→ Data to examine:

▶

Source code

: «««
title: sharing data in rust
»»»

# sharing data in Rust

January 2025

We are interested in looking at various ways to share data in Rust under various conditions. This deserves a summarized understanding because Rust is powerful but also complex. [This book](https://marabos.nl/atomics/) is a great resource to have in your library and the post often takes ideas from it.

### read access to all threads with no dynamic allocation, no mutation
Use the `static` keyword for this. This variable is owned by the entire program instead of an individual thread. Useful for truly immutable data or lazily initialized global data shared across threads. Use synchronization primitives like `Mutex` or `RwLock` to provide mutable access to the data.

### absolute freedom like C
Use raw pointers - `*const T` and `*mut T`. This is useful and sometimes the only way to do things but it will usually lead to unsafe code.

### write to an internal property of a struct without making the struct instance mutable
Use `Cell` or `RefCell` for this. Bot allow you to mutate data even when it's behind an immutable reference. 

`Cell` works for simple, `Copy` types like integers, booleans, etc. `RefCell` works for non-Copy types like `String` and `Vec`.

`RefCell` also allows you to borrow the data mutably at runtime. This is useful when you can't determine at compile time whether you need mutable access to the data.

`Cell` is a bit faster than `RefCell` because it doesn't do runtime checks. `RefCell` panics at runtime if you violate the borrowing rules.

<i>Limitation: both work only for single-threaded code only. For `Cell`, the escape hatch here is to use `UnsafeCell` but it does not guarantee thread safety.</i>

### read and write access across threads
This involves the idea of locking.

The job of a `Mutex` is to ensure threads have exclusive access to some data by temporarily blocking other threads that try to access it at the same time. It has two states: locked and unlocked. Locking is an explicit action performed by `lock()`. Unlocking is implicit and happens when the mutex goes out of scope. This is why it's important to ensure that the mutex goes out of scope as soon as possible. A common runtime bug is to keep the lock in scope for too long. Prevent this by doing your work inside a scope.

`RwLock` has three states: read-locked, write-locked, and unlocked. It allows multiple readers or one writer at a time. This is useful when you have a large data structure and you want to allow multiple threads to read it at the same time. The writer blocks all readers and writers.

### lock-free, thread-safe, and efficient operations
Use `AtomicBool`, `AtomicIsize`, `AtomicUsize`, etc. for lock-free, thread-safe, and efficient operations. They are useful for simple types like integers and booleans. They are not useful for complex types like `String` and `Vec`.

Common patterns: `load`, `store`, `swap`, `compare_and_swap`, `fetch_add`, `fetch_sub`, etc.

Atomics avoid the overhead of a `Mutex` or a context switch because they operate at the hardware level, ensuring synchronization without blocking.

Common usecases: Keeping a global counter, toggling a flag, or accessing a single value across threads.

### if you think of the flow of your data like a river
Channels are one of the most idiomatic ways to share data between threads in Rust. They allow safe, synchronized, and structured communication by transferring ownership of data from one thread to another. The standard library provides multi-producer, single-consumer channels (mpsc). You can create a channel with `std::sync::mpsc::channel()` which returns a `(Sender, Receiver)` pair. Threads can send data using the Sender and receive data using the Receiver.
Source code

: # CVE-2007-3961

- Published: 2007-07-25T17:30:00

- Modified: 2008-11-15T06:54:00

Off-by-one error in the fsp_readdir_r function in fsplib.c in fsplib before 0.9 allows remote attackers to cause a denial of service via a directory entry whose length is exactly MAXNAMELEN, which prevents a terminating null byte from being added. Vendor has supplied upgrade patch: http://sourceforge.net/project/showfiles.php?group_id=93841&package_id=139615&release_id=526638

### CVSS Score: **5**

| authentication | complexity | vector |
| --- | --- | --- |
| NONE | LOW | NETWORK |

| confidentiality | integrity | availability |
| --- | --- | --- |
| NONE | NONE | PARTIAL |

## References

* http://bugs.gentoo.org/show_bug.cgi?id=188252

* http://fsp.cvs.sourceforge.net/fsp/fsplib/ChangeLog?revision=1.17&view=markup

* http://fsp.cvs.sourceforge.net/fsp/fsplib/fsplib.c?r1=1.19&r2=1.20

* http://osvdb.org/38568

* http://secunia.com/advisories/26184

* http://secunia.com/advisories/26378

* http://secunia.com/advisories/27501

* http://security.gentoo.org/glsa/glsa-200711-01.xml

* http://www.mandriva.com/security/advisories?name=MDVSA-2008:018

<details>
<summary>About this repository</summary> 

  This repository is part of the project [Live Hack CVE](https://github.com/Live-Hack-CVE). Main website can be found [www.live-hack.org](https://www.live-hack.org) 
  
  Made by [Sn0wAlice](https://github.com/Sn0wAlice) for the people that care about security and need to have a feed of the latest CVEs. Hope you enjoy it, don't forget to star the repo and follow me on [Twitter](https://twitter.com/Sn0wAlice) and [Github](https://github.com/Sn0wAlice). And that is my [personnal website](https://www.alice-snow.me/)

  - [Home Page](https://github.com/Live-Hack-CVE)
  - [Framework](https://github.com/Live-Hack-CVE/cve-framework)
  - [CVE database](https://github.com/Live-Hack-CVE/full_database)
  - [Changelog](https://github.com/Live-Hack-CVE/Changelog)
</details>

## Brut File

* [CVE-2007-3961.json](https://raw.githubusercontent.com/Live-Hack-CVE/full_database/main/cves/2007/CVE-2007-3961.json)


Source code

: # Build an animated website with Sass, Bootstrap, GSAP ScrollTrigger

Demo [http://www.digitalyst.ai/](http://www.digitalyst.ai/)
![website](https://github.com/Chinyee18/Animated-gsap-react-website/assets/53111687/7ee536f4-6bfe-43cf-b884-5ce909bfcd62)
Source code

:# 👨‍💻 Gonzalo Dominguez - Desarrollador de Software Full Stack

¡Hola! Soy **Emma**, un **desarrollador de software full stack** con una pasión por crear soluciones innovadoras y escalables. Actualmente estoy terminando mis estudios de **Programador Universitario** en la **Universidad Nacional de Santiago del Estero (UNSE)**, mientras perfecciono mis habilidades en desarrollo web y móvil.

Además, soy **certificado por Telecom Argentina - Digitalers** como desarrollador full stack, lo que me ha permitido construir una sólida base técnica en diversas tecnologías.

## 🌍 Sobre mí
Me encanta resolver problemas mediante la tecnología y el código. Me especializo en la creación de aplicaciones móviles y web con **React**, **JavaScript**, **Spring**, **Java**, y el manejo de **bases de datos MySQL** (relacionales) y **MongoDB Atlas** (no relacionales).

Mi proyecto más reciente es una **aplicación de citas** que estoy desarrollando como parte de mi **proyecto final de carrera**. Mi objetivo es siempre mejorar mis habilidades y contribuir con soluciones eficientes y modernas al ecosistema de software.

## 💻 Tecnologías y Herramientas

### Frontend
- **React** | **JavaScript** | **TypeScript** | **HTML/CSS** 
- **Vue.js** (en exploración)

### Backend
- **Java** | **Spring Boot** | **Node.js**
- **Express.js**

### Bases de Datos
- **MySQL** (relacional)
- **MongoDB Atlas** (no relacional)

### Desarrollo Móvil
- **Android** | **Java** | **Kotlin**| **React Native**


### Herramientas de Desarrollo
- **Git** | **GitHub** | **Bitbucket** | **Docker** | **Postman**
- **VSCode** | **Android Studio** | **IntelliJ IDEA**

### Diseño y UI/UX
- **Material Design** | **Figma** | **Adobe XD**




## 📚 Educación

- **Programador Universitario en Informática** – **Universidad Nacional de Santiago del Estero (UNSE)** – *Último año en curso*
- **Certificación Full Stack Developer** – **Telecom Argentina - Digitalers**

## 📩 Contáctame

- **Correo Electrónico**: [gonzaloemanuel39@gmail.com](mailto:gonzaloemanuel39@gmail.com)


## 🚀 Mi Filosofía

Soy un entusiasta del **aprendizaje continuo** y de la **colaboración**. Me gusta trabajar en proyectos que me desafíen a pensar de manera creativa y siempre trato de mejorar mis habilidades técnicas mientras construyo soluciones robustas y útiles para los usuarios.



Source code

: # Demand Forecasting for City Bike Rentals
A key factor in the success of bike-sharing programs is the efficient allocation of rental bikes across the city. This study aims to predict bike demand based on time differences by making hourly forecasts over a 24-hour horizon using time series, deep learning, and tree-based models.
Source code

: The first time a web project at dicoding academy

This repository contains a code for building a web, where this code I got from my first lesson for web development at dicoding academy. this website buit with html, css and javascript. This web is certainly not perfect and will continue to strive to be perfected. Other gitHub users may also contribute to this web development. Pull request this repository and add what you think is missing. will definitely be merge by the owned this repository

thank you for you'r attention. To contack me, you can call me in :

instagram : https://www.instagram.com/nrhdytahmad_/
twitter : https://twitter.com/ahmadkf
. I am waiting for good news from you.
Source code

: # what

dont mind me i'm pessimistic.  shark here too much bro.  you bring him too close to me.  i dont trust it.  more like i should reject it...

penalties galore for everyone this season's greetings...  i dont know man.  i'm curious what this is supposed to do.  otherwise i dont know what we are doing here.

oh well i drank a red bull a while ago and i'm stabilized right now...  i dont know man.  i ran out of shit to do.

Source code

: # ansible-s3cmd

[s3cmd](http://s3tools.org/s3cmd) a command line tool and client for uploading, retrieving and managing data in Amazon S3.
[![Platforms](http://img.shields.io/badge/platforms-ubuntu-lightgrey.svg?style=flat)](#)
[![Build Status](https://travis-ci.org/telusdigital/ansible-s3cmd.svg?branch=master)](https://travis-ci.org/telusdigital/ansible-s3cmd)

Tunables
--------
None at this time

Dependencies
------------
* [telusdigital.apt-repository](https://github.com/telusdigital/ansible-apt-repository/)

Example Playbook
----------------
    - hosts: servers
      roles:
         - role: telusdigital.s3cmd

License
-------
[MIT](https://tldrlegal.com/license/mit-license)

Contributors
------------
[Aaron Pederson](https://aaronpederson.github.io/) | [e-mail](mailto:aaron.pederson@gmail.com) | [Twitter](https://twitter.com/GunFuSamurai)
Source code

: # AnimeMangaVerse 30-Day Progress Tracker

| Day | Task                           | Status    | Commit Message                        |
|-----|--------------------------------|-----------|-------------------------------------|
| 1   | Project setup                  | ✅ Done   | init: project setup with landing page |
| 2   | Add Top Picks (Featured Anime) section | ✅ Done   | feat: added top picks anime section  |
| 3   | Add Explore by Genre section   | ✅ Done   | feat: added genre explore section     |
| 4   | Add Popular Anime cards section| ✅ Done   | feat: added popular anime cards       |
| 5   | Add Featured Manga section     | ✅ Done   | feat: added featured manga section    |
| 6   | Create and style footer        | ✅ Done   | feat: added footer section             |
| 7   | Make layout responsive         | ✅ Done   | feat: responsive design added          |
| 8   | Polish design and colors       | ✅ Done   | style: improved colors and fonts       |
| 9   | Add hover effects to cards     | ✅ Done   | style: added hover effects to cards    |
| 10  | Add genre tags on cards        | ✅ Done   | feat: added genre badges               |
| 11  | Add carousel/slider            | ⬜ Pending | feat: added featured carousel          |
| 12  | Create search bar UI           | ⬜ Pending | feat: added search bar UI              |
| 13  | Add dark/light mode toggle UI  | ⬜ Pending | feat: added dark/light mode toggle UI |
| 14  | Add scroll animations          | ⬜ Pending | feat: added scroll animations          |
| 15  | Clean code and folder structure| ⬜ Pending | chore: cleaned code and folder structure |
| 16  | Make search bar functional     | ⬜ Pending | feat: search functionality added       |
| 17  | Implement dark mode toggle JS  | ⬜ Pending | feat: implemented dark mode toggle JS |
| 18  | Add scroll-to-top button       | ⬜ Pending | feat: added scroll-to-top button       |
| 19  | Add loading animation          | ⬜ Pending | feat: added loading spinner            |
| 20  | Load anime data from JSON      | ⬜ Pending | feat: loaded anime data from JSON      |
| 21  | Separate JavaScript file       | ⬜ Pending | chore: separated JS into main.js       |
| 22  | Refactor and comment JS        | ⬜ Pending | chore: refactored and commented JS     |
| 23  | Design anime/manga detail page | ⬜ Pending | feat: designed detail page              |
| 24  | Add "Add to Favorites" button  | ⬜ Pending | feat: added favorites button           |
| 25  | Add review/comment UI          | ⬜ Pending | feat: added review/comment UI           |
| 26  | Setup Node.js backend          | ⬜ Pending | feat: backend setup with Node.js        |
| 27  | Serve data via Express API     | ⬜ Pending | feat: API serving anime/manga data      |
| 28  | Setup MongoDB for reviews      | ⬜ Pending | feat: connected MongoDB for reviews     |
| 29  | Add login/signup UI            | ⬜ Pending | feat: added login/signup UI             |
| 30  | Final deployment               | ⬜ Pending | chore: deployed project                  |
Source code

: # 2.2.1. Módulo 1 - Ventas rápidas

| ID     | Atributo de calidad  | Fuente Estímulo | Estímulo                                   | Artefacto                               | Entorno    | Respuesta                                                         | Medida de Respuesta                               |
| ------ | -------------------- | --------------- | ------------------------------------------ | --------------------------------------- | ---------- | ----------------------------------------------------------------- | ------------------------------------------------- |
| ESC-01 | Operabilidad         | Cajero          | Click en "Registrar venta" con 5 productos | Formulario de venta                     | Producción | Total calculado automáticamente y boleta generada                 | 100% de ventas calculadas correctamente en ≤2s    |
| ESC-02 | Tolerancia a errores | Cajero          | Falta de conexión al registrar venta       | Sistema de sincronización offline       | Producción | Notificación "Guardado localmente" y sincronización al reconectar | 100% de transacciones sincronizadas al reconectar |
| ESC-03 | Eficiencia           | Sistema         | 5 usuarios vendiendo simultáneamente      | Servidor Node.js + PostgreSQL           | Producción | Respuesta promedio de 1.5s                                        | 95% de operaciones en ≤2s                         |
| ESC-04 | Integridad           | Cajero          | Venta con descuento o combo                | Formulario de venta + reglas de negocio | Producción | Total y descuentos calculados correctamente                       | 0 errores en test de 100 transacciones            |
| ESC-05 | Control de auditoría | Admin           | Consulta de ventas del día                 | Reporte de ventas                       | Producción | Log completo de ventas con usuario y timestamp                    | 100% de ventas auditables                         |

◀

→ Task to complete: Once you find the line with "Me encanta resolver" above, print it and every line after it up to and including the line with "## 💻 Tecnologías y Herramientas", exactly as written and nothing else.

→ Exercise result:
Me encanta resolver problemas mediante la tecnología y el código. Me especializo en la creación de aplicaciones móviles y web con **React**, **JavaScript**, **Spring**, **Java**, y el manejo de **bases de datos MySQL** (relacionales) y **MongoDB Atlas** (no relacionales).

Mi proyecto más reciente es una **aplicación de citas** que estoy desarrollando como parte de mi **proyecto final de carrera**. Mi objetivo es siempre mejorar mis habilidades y contribuir con soluciones eficientes y modernas al ecosistema de software.

## 💻 Tecnologías y Herramientas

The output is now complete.